- **About this task**
The records must be duplicated exactly, with every picture left out.

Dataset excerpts
****************************************

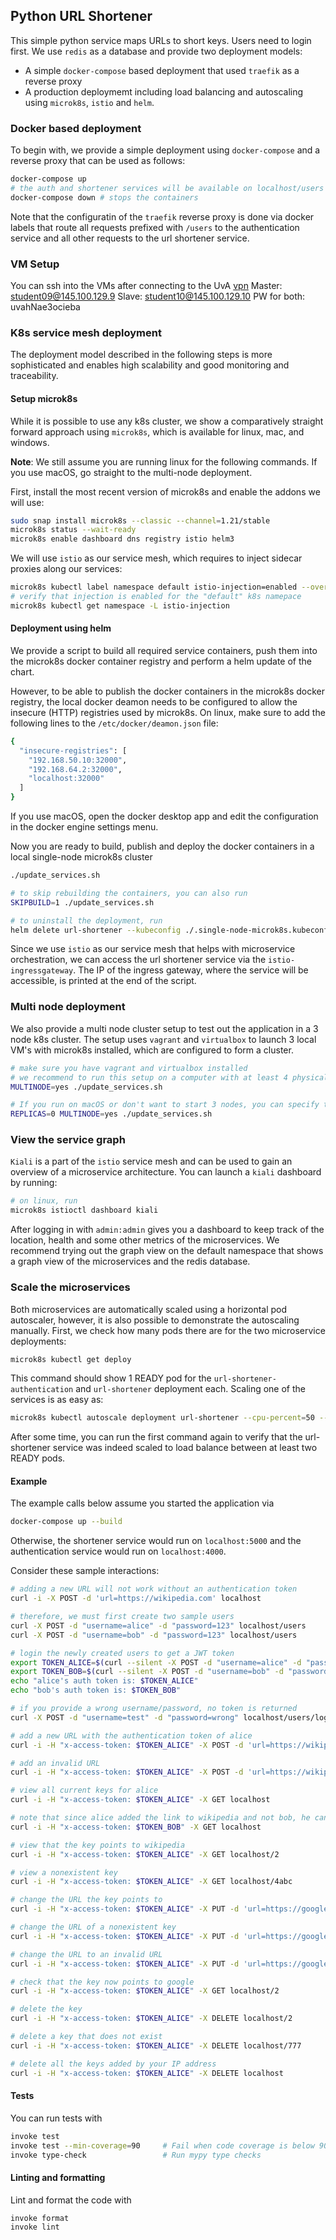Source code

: ## Python URL Shortener

This simple python service maps URLs to short keys. Users need to login first. We use `redis` as a database and provide two deployment models:
- A simple `docker-compose` based deployment that used `traefik` as a reverse proxy
- A production deploymemt including load balancing and autoscaling using `microk8s`, `istio` and `helm`.


### Docker based deployment
To begin with, we provide a simple deployment using `docker-compose` and a reverse proxy that can be used as follows:

```bash
docker-compose up
# the auth and shortener services will be available on localhost/users and localhost respectively
docker-compose down # stops the containers
```

Note that the configuratin of the `traefik` reverse proxy is done via docker labels that route all requests prefixed with `/users` to the authentication service and all other requests to the url shortener service.

### VM Setup
You can ssh into the VMs after connecting to the UvA [vpn](https://student.uva.nl/en/content/az/uvavpn/download/download-uvavpn-software.html)
Master: student09@145.100.129.9
Slave: student10@145.100.129.10
PW for both: uvahNae3ocieba

### K8s service mesh deployment

The deployment model described in the following steps is more sophisticated and enables high scalability and good monitoring and traceability.

#### Setup microk8s
While it is possible to use any k8s cluster, we show a comparatively straight forward approach using `microk8s`, which is available for linux, mac, and windows.

**Note**: We still assume you are running linux for the following commands. If you use macOS, go straight to the multi-node deployment.

First, install the most recent version of microk8s and enable the addons we will use:
```bash
sudo snap install microk8s --classic --channel=1.21/stable
microk8s status --wait-ready
microk8s enable dashboard dns registry istio helm3
```

We will use `istio` as our service mesh, which requires to inject sidecar proxies along our services:
```bash
microk8s kubectl label namespace default istio-injection=enabled --overwrite
# verify that injection is enabled for the "default" k8s namepace
microk8s kubectl get namespace -L istio-injection
```

#### Deployment using helm

We provide a script to build all required service containers, push them into the microk8s docker container registry and perform a helm update of the chart.

However, to be able to publish the docker containers in the microk8s docker registry, the local docker deamon needs to be configured to allow the insecure (HTTP) registries used by microk8s. On linux, make sure to add the following lines to the `/etc/docker/deamon.json` file:
```bash
{
  "insecure-registries": [
    "192.168.50.10:32000",    
    "192.168.64.2:32000",
    "localhost:32000"
  ]
}
```
If you use macOS, open the docker desktop app and edit the configuration in the docker engine settings menu.

Now you are ready to build, publish and deploy the docker containers in a local single-node microk8s cluster
```bash
./update_services.sh 

# to skip rebuilding the containers, you can also run
SKIPBUILD=1 ./update_services.sh 

# to uninstall the deployment, run
helm delete url-shortener --kubeconfig ./.single-node-microk8s.kubeconfig.yml
```

Since we use `istio` as our service mesh that helps with microservice orchestration, we can access the url shortener service via the `istio-ingressgateway`. The IP of the ingress gateway, where the service will be accessible, is printed at the end of the script.

### Multi node deployment

We also provide a multi node cluster setup to test out the application in a 3 node k8s cluster. The setup uses `vagrant` and `virtualbox` to launch 3 local VM's with microk8s installed, which are configured to form a cluster.
```bash
# make sure you have vagrant and virtualbox installed
# we recommend to run this setup on a computer with at least 4 physical cores and 16GB RAM
MULTINODE=yes ./update_services.sh 

# If you run on macOS or don't want to start 3 nodes, you can specify the number of replicas as well (default is 2)
REPLICAS=0 MULTINODE=yes ./update_services.sh 
```

### View the service graph

`Kiali` is a part of the `istio` service mesh and can be used to gain an overview of a microservice architecture. You can launch a `kiali` dashboard by running:
```bash
# on linux, run
microk8s istioctl dashboard kiali
```
After logging in with `admin:admin` gives you a dashboard to keep track of the location, health and some other metrics of the microservices.
We recommend trying out the graph view on the default namespace that shows a graph view of the microservices and the redis database.


### Scale the microservices

Both microservices are automatically scaled using a horizontal pod autoscaler, however, it is also possible to demonstrate the autoscaling manually. First, we check how many pods there are for the two microservice deployments:
```bash
microk8s kubectl get deploy
```
This command should show 1 READY pod for the `url-shortener-authentication` and `url-shortener` deployment each. Scaling one of the services is as easy as:
```bash
microk8s kubectl autoscale deployment url-shortener --cpu-percent=50 --min=2 --max=10
```
After some time, you can run the first command again to verify that the url-shortener service was indeed scaled to load balance between at least two READY pods. 

#### Example

The example calls below assume you started the application via
```bash
docker-compose up --build
```
Otherwise, the shortener service would run on `localhost:5000` and the authentication service would run on `localhost:4000`.

Consider these sample interactions:
```bash
# adding a new URL will not work without an authentication token
curl -i -X POST -d 'url=https://wikipedia.com' localhost

# therefore, we must first create two sample users
curl -X POST -d "username=alice" -d "password=123" localhost/users
curl -X POST -d "username=bob" -d "password=123" localhost/users

# login the newly created users to get a JWT token
export TOKEN_ALICE=$(curl --silent -X POST -d "username=alice" -d "password=123" localhost/users/login)
export TOKEN_BOB=$(curl --silent -X POST -d "username=bob" -d "password=123" localhost/users/login)
echo "alice's auth token is: $TOKEN_ALICE"
echo "bob's auth token is: $TOKEN_BOB"

# if you provide a wrong username/password, no token is returned
curl -X POST -d "username=test" -d "password=wrong" localhost/users/login

# add a new URL with the authentication token of alice
curl -i -H "x-access-token: $TOKEN_ALICE" -X POST -d 'url=https://wikipedia.com' localhost

# add an invalid URL
curl -i -H "x-access-token: $TOKEN_ALICE" -X POST -d 'url=https://wikipedia' localhost

# view all current keys for alice
curl -i -H "x-access-token: $TOKEN_ALICE" -X GET localhost

# note that since alice added the link to wikipedia and not bob, he cannot see the link of alice
curl -i -H "x-access-token: $TOKEN_BOB" -X GET localhost

# view that the key points to wikipedia
curl -i -H "x-access-token: $TOKEN_ALICE" -X GET localhost/2

# view a nonexistent key
curl -i -H "x-access-token: $TOKEN_ALICE" -X GET localhost/4abc

# change the URL the key points to
curl -i -H "x-access-token: $TOKEN_ALICE" -X PUT -d 'url=https://google.com' localhost/2

# change the URL of a nonexistent key
curl -i -H "x-access-token: $TOKEN_ALICE" -X PUT -d 'url=https://google.com' localhost/6uw

# change the URL to an invalid URL
curl -i -H "x-access-token: $TOKEN_ALICE" -X PUT -d 'url=https://google' localhost/2

# check that the key now points to google
curl -i -H "x-access-token: $TOKEN_ALICE" -X GET localhost/2

# delete the key
curl -i -H "x-access-token: $TOKEN_ALICE" -X DELETE localhost/2

# delete a key that does not exist
curl -i -H "x-access-token: $TOKEN_ALICE" -X DELETE localhost/777

# delete all the keys added by your IP address
curl -i -H "x-access-token: $TOKEN_ALICE" -X DELETE localhost
```

#### Tests

You can run tests with

```bash
invoke test
invoke test --min-coverage=90     # Fail when code coverage is below 90%
invoke type-check                 # Run mypy type checks
```

#### Linting and formatting

Lint and format the code with

```bash
invoke format
invoke lint
```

****************************************

- **Task response**
Source code

: ## Python URL Shortener

This simple python service maps URLs to short keys. Users need to login first. We use `redis` as a database and provide two deployment models:
- A simple `docker-compose` based deployment that used `traefik` as a reverse proxy
- A production deploymemt including load balancing and autoscaling using `microk8s`, `istio` and `helm`.


### Docker based deployment
To begin with, we provide a simple deployment using `docker-compose` and a reverse proxy that can be used as follows:

```bash
docker-compose up
# the auth and shortener services will be available on localhost/users and localhost respectively
docker-compose down # stops the containers
```

Note that the configuratin of the `traefik` reverse proxy is done via docker labels that route all requests prefixed with `/users` to the authentication service and all other requests to the url shortener service.

### VM Setup
You can ssh into the VMs after connecting to the UvA [vpn](https://student.uva.nl/en/content/az/uvavpn/download/download-uvavpn-software.html)
Master: student09@145.100.129.9
Slave: student10@145.100.129.10
PW for both: uvahNae3ocieba

### K8s service mesh deployment

The deployment model described in the following steps is more sophisticated and enables high scalability and good monitoring and traceability.

#### Setup microk8s
While it is possible to use any k8s cluster, we show a comparatively straight forward approach using `microk8s`, which is available for linux, mac, and windows.

**Note**: We still assume you are running linux for the following commands. If you use macOS, go straight to the multi-node deployment.

First, install the most recent version of microk8s and enable the addons we will use:
```bash
sudo snap install microk8s --classic --channel=1.21/stable
microk8s status --wait-ready
microk8s enable dashboard dns registry istio helm3
```

We will use `istio` as our service mesh, which requires to inject sidecar proxies along our services:
```bash
microk8s kubectl label namespace default istio-injection=enabled --overwrite
# verify that injection is enabled for the "default" k8s namepace
microk8s kubectl get namespace -L istio-injection
```

#### Deployment using helm

We provide a script to build all required service containers, push them into the microk8s docker container registry and perform a helm update of the chart.

However, to be able to publish the docker containers in the microk8s docker registry, the local docker deamon needs to be configured to allow the insecure (HTTP) registries used by microk8s. On linux, make sure to add the following lines to the `/etc/docker/deamon.json` file:
```bash
{
  "insecure-registries": [
    "192.168.50.10:32000",    
    "192.168.64.2:32000",
    "localhost:32000"
  ]
}
```
If you use macOS, open the docker desktop app and edit the configuration in the docker engine settings menu.

Now you are ready to build, publish and deploy the docker containers in a local single-node microk8s cluster
```bash
./update_services.sh 

# to skip rebuilding the containers, you can also run
SKIPBUILD=1 ./update_services.sh 

# to uninstall the deployment, run
helm delete url-shortener --kubeconfig ./.single-node-microk8s.kubeconfig.yml
```

Since we use `istio` as our service mesh that helps with microservice orchestration, we can access the url shortener service via the `istio-ingressgateway`. The IP of the ingress gateway, where the service will be accessible, is printed at the end of the script.

### Multi node deployment

We also provide a multi node cluster setup to test out the application in a 3 node k8s cluster. The setup uses `vagrant` and `virtualbox` to launch 3 local VM's with microk8s installed, which are configured to form a cluster.
```bash
# make sure you have vagrant and virtualbox installed
# we recommend to run this setup on a computer with at least 4 physical cores and 16GB RAM
MULTINODE=yes ./update_services.sh 

# If you run on macOS or don't want to start 3 nodes, you can specify the number of replicas as well (default is 2)
REPLICAS=0 MULTINODE=yes ./update_services.sh 
```

### View the service graph

`Kiali` is a part of the `istio` service mesh and can be used to gain an overview of a microservice architecture. You can launch a `kiali` dashboard by running:
```bash
# on linux, run
microk8s istioctl dashboard kiali
```
After logging in with `admin:admin` gives you a dashboard to keep track of the location, health and some other metrics of the microservices.
We recommend trying out the graph view on the default namespace that shows a graph view of the microservices and the redis database.


### Scale the microservices

Both microservices are automatically scaled using a horizontal pod autoscaler, however, it is also possible to demonstrate the autoscaling manually. First, we check how many pods there are for the two microservice deployments:
```bash
microk8s kubectl get deploy
```
This command should show 1 READY pod for the `url-shortener-authentication` and `url-shortener` deployment each. Scaling one of the services is as easy as:
```bash
microk8s kubectl autoscale deployment url-shortener --cpu-percent=50 --min=2 --max=10
```
After some time, you can run the first command again to verify that the url-shortener service was indeed scaled to load balance between at least two READY pods. 

#### Example

The example calls below assume you started the application via
```bash
docker-compose up --build
```
Otherwise, the shortener service would run on `localhost:5000` and the authentication service would run on `localhost:4000`.

Consider these sample interactions:
```bash
# adding a new URL will not work without an authentication token
curl -i -X POST -d 'url=https://wikipedia.com' localhost

# therefore, we must first create two sample users
curl -X POST -d "username=alice" -d "password=123" localhost/users
curl -X POST -d "username=bob" -d "password=123" localhost/users

# login the newly created users to get a JWT token
export TOKEN_ALICE=$(curl --silent -X POST -d "username=alice" -d "password=123" localhost/users/login)
export TOKEN_BOB=$(curl --silent -X POST -d "username=bob" -d "password=123" localhost/users/login)
echo "alice's auth token is: $TOKEN_ALICE"
echo "bob's auth token is: $TOKEN_BOB"

# if you provide a wrong username/password, no token is returned
curl -X POST -d "username=test" -d "password=wrong" localhost/users/login

# add a new URL with the authentication token of alice
curl -i -H "x-access-token: $TOKEN_ALICE" -X POST -d 'url=https://wikipedia.com' localhost

# add an invalid URL
curl -i -H "x-access-token: $TOKEN_ALICE" -X POST -d 'url=https://wikipedia' localhost

# view all current keys for alice
curl -i -H "x-access-token: $TOKEN_ALICE" -X GET localhost

# note that since alice added the link to wikipedia and not bob, he cannot see the link of alice
curl -i -H "x-access-token: $TOKEN_BOB" -X GET localhost

# view that the key points to wikipedia
curl -i -H "x-access-token: $TOKEN_ALICE" -X GET localhost/2

# view a nonexistent key
curl -i -H "x-access-token: $TOKEN_ALICE" -X GET localhost/4abc

# change the URL the key points to
curl -i -H "x-access-token: $TOKEN_ALICE" -X PUT -d 'url=https://google.com' localhost/2

# change the URL of a nonexistent key
curl -i -H "x-access-token: $TOKEN_ALICE" -X PUT -d 'url=https://google.com' localhost/6uw

# change the URL to an invalid URL
curl -i -H "x-access-token: $TOKEN_ALICE" -X PUT -d 'url=https://google' localhost/2

# check that the key now points to google
curl -i -H "x-access-token: $TOKEN_ALICE" -X GET localhost/2

# delete the key
curl -i -H "x-access-token: $TOKEN_ALICE" -X DELETE localhost/2

# delete a key that does not exist
curl -i -H "x-access-token: $TOKEN_ALICE" -X DELETE localhost/777

# delete all the keys added by your IP address
curl -i -H "x-access-token: $TOKEN_ALICE" -X DELETE localhost
```

#### Tests

You can run tests with

```bash
invoke test
invoke test --min-coverage=90     # Fail when code coverage is below 90%
invoke type-check                 # Run mypy type checks
```

#### Linting and formatting

Lint and format the code with

```bash
invoke format
invoke lint
```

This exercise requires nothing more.